The human eye can’t possibly see how light washes over a portrait subject when you fire your strobe—the speed of light is simply too fast. But someone actually managed to capture the whole process on camera… nanosecond by nanosecond.
This interesting video demonstration was captured using a technique called SEEC Photography.
Rather than trying to capture the movement of light nano-frame by nano-frame with some insanely fast camera that doesn’t exist, this team developed the SEEC technique (named because it lets you “see” “c”, the commonly used variable that represents the speed of light). Here’s how it works.
While the subject sits very still, they use a pulsed laser to fire extremely short bursts of light at them—much shorter than a strobe used in photography can handle. Then they sync a gated camera to that laser, and have it capture multiple images at a shutter speed of just 100 picoseconds (or .1 nanoseconds) at specific intervals. In this way, they only capture light reflected at a specific point.

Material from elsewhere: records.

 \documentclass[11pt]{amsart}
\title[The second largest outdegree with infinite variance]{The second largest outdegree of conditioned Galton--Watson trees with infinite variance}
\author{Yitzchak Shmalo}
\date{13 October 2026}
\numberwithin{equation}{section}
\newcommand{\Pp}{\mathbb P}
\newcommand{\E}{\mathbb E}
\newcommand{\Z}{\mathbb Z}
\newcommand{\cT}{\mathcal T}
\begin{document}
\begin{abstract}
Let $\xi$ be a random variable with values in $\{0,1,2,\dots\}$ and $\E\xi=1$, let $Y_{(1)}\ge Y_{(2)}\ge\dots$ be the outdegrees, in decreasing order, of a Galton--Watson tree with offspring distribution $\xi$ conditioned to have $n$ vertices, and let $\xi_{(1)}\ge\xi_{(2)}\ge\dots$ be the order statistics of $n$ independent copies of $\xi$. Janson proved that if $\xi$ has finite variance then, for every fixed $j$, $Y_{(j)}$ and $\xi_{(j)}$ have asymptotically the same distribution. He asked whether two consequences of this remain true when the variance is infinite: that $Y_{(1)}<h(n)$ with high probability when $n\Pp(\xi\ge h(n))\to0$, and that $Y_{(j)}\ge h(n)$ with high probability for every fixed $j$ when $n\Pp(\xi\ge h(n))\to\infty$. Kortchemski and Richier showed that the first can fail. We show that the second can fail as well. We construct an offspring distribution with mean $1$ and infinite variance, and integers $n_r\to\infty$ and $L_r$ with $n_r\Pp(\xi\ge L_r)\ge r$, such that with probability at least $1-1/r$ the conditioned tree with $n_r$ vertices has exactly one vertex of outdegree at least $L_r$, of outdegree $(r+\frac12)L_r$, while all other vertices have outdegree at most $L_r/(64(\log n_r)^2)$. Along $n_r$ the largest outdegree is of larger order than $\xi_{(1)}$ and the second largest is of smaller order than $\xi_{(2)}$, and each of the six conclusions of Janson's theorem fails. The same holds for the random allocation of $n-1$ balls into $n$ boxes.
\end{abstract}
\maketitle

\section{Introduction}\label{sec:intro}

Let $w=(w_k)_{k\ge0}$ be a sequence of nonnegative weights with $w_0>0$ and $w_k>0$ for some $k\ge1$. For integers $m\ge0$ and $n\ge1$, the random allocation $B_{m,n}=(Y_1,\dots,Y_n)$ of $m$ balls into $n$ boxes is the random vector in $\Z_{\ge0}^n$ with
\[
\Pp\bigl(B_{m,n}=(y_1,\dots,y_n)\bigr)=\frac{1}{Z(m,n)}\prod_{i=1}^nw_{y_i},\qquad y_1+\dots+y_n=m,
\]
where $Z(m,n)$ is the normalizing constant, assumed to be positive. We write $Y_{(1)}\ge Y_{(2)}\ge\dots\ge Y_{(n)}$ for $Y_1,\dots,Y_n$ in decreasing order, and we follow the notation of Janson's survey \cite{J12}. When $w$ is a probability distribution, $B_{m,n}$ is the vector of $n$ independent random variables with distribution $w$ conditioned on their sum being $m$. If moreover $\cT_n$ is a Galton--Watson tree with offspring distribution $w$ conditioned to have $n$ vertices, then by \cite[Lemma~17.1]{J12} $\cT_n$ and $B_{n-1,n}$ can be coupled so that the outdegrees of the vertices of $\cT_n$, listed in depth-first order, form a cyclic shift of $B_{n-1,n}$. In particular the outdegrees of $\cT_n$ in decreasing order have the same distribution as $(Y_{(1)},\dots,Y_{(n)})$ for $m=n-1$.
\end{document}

The whole process takes a couple of minutes, but it lets them capture these slices of light washing over their subject. When they’re all combined (kind of like a timelapse), this is the final product:
A nanosecond is a billionth of a second, and light travels about one foot for every nanosecond. These timelapse/slowmotion hybrid videos let you watch that process happen; sure, it’s not real time, but it’s as close as you’re going to get for now.